Classification in a Nutshell

Classification is the art of drawing boundaries. You take messy, high-dimensional data and force it into neat categories.

In the wild, this could be spam vs. not-spam, cat vs. dog, tumor vs. healthy tissue.

In textbooks, it’s often MNIST, the 70,000-image dataset of handwritten digits that’s become the “Hello World” of machine learning.

MNIST looks simple, but it hides the essence of classification:

Inputs: images, each a 28×28 grid of pixels → vectors in $\mathbb{R}^{784}$ .
Outputs: 10 possible digits (0–9).
Goal: learn a function $f: \mathbb{R}^{784} \to {0,1,\dots,9}$ .

That’s it. Strip away the hype, and classification is about learning the function that maps features to labels.

Step 1: The Idea of Decision Boundaries

Think of classification as drawing walls in a huge room. Each wall splits the space into regions: “everything on this side is a 3, everything on that side is a 7.”

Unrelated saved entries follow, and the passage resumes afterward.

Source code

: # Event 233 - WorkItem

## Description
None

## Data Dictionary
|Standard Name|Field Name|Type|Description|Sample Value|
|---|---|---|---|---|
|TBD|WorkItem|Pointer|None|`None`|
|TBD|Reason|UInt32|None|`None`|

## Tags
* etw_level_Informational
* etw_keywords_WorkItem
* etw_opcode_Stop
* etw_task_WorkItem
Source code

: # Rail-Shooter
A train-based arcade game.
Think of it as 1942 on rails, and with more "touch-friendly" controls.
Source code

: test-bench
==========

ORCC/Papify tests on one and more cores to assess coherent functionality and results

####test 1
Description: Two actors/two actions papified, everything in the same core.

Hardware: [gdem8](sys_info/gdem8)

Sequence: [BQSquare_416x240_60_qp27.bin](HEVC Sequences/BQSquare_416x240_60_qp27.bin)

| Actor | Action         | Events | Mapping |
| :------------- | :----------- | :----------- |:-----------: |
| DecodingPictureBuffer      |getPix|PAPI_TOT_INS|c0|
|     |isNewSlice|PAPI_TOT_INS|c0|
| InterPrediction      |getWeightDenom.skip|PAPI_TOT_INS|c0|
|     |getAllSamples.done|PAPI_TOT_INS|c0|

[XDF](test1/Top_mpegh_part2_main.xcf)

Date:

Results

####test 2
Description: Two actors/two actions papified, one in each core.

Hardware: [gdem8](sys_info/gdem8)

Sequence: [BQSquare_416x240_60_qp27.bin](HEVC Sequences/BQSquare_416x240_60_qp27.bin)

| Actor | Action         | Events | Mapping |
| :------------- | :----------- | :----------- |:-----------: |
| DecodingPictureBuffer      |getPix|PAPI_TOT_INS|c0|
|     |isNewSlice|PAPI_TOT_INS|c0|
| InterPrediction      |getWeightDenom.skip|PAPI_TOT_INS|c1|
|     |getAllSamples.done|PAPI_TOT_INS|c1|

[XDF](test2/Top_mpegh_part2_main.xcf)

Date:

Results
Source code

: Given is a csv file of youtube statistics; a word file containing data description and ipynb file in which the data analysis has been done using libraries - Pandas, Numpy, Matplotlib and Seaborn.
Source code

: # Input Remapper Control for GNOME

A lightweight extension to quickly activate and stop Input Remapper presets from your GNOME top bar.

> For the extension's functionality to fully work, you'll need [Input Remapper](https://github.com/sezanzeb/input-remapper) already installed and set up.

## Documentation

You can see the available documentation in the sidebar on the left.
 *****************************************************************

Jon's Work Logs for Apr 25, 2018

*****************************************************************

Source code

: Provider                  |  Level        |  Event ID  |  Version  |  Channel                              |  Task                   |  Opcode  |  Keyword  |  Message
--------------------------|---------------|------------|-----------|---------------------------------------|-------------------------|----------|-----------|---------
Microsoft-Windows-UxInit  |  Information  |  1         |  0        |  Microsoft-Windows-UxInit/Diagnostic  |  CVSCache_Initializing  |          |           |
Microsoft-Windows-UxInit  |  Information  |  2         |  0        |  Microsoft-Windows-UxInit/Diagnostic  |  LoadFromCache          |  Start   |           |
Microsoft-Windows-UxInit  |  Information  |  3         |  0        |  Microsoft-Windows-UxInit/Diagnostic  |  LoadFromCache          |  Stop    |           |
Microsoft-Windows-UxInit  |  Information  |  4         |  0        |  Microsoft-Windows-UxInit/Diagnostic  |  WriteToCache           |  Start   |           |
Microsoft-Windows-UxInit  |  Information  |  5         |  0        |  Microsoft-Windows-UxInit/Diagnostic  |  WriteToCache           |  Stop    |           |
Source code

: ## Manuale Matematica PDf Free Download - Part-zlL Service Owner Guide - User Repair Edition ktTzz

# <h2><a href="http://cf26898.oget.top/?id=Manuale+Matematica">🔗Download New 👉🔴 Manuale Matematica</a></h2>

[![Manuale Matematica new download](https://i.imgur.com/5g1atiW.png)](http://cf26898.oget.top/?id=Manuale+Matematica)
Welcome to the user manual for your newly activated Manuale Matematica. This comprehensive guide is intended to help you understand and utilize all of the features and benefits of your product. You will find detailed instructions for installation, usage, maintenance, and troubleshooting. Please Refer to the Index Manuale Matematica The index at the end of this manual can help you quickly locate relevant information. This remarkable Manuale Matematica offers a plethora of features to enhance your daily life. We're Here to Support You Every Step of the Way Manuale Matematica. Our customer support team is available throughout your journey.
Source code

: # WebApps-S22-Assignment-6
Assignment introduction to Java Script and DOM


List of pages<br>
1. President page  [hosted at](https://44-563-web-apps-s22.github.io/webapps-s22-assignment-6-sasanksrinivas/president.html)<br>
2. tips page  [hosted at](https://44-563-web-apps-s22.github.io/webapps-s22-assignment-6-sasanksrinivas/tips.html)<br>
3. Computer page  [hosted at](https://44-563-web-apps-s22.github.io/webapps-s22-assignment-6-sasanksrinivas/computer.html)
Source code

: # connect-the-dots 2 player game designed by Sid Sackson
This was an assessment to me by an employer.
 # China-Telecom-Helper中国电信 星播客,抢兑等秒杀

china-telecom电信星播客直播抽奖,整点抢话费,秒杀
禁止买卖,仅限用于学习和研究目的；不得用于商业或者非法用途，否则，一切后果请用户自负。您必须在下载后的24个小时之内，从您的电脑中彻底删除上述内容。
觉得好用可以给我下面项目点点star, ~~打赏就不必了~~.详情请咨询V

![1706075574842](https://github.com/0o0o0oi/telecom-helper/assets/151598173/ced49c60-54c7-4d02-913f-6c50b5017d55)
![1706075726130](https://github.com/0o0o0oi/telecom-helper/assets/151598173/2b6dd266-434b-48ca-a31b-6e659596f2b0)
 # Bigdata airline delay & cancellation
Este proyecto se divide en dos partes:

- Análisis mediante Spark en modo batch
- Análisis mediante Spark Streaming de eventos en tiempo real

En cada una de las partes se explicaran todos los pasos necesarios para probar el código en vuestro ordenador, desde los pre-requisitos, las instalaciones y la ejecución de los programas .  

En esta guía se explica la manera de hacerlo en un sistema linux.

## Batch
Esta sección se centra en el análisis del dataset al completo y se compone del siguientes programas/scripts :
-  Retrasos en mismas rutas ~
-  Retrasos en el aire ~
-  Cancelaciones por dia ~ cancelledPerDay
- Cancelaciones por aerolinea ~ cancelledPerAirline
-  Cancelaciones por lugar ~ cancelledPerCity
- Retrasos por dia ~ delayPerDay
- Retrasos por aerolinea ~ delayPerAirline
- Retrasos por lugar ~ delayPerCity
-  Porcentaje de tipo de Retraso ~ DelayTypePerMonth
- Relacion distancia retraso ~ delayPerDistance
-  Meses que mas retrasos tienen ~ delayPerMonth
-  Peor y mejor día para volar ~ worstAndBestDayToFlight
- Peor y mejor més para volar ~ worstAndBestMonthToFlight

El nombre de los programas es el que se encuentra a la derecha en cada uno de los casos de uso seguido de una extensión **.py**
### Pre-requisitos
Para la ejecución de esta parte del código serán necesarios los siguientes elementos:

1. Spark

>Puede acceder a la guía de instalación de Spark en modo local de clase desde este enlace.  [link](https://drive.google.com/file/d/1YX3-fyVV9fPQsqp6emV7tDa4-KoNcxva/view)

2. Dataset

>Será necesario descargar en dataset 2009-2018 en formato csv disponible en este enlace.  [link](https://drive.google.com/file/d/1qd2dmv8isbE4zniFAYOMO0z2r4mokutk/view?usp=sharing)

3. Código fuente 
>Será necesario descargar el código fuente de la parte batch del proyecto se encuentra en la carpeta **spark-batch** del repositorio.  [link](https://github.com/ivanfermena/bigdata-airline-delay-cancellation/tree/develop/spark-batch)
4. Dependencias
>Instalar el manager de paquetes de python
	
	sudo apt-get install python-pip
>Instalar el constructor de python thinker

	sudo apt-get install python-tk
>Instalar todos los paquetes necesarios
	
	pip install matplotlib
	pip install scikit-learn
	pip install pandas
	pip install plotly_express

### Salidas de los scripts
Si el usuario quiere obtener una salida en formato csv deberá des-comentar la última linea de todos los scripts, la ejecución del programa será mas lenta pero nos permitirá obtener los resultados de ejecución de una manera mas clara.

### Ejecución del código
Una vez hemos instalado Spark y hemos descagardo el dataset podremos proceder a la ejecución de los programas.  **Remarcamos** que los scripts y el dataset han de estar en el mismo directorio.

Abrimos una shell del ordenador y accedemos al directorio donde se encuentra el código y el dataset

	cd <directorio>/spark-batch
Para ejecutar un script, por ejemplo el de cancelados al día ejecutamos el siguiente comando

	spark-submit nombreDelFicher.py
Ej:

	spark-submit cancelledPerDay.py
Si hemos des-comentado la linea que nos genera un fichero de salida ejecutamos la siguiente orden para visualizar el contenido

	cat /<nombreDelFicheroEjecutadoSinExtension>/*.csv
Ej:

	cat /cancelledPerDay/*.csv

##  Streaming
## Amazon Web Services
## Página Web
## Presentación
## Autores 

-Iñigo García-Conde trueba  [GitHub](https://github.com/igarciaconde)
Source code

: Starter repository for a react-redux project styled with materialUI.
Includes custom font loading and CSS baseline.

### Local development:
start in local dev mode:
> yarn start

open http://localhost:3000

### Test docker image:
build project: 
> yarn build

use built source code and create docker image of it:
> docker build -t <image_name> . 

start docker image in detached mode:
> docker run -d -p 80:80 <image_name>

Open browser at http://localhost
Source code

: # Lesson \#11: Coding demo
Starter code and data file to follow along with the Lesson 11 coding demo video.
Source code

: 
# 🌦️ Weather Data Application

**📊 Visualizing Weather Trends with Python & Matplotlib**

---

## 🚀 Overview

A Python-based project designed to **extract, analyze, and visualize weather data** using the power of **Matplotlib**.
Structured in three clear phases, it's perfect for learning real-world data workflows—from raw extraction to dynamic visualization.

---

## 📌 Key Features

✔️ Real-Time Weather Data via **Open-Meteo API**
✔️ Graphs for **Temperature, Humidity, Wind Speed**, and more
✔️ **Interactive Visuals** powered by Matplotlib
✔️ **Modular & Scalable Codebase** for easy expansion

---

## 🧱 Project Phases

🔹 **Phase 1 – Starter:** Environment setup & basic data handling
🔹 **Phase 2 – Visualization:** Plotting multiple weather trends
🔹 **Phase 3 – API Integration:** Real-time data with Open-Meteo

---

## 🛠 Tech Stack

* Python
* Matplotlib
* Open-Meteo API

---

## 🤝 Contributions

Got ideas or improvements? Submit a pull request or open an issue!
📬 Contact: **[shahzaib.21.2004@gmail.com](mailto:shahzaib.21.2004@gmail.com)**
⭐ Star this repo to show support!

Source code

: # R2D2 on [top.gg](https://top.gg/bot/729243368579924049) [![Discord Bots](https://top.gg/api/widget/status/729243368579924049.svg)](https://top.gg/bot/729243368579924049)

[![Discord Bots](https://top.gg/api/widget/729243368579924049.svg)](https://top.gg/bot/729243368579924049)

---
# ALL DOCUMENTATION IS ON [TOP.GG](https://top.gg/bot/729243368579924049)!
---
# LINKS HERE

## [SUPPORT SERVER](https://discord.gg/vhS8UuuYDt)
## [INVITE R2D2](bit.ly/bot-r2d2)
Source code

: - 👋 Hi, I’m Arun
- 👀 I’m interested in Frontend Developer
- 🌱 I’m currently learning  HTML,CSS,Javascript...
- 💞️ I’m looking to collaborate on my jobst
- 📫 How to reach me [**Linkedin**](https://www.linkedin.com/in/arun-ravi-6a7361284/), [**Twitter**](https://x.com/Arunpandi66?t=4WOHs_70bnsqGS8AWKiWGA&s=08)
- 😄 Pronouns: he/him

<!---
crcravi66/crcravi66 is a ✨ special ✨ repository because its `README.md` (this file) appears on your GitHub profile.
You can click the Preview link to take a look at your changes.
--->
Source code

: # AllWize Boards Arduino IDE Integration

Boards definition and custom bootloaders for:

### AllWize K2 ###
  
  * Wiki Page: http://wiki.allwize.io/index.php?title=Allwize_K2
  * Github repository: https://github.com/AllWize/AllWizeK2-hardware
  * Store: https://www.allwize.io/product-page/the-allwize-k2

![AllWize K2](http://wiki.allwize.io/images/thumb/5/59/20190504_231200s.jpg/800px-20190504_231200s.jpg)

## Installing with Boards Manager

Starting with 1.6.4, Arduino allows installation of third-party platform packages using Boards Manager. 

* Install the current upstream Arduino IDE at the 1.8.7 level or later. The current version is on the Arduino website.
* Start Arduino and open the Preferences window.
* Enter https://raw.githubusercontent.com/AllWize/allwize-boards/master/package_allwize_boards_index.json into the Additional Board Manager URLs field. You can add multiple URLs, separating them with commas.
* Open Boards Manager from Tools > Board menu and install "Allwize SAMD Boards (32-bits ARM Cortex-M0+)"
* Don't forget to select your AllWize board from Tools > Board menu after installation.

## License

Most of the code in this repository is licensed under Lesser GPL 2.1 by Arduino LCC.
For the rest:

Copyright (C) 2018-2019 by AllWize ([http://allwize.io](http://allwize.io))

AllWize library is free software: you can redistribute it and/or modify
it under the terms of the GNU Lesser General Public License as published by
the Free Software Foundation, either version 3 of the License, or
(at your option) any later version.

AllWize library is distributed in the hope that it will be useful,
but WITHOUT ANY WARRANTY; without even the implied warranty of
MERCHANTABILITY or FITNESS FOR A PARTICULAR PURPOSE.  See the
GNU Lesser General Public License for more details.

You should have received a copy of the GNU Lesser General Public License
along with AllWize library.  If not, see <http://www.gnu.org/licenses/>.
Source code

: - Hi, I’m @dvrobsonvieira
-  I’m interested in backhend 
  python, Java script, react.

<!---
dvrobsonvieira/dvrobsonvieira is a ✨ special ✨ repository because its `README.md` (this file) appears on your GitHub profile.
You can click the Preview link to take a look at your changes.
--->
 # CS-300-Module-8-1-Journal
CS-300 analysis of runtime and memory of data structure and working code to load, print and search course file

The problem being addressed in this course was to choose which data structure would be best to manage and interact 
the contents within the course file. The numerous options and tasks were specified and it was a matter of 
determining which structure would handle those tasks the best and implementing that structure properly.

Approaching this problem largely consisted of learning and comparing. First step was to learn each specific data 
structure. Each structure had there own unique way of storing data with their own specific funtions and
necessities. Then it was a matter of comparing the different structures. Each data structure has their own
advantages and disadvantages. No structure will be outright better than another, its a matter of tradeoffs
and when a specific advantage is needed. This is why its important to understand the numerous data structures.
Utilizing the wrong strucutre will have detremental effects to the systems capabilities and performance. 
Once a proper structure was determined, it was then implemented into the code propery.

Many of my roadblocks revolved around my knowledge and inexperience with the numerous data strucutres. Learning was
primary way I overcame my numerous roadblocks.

Mathematically, the simplest wall is linear:

f(\mathbf{x}) = \text{sign}(\mathbf{w}^\top \mathbf{x} + b)

where $\mathbf{x}$ is your input (a flattened image), $\mathbf{w}$ is a weight vector, and $b$ is a bias.

If $f(\mathbf{x}) = +1$ , you say “class A.” If it’s $-1$ , you say “class B.”

This is binary classification. MNIST is harder. It’s 10-way classification. But the principle holds: learn a set of boundaries that carve up the space of digits.

Step 2: Probabilities, Not Just Boundaries

Hard decisions are brittle. Instead of only predicting “3” or “7,” we want a probability distribution over all 10 classes.

Enter softmax regression (multi-class logistic regression):

P(y = k \mid \mathbf{x}) = \frac{\exp(\mathbf{w}k^\top \mathbf{x} + b_k)}{\sum{j=0}^{9} \exp(\mathbf{w}_j^\top \mathbf{x} + b_j)}

Each class $k$ gets a score. Exponentiate, normalize, and you’ve got probabilities.

Step 3: Learning from Mistakes

How do we tune those weights? By minimizing a loss. The gold standard is cross-entropy loss:

\mathcal{L} = -\sum_{i=1}^N \log P(y^{(i)} \mid \mathbf{x}^{(i)})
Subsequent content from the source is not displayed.